[BRIEF] Go through the material below, find each line with the word "terms", and copy those lines.
--------
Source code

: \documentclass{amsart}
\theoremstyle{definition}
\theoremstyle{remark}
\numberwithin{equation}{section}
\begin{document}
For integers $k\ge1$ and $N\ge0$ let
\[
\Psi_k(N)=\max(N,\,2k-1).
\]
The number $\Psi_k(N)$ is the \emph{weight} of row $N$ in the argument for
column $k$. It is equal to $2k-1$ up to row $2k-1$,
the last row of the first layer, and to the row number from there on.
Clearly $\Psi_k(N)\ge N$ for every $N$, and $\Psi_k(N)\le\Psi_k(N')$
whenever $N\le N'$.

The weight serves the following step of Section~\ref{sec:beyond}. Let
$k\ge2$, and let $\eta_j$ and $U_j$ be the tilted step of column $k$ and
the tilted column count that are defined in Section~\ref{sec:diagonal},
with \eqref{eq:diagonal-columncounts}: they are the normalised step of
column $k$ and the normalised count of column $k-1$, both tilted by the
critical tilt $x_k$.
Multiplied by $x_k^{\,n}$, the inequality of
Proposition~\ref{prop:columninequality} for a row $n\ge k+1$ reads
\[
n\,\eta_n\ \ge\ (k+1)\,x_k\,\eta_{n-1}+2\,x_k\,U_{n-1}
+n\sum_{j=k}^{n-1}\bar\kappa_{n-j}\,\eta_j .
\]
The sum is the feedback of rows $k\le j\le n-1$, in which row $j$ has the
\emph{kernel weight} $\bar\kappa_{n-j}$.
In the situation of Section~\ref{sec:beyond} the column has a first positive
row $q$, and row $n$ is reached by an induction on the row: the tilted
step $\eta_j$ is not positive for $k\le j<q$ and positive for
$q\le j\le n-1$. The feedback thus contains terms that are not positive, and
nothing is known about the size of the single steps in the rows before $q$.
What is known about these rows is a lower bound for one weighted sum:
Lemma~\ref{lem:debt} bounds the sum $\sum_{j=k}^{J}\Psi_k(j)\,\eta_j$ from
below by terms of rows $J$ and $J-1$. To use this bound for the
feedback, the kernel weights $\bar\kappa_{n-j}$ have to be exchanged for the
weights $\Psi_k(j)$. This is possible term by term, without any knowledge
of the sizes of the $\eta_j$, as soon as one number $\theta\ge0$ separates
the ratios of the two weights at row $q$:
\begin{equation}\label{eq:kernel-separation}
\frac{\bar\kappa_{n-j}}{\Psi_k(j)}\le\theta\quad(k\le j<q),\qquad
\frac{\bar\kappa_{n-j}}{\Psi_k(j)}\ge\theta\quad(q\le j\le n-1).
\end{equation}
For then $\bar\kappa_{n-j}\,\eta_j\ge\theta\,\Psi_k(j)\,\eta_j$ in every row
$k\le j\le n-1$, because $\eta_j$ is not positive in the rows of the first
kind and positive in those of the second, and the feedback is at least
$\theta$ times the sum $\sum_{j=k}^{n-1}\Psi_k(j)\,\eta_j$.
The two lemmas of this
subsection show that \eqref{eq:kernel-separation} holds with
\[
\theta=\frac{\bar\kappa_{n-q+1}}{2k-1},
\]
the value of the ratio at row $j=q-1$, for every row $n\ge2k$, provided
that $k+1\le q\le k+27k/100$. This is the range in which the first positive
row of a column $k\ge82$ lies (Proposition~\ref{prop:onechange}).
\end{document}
--------
[ANSWER TO THE EXERCISE]
$q\le j\le n-1$. The feedback thus contains terms that are not positive, and
below by terms of rows $J$ and $J-1$. To use this bound for the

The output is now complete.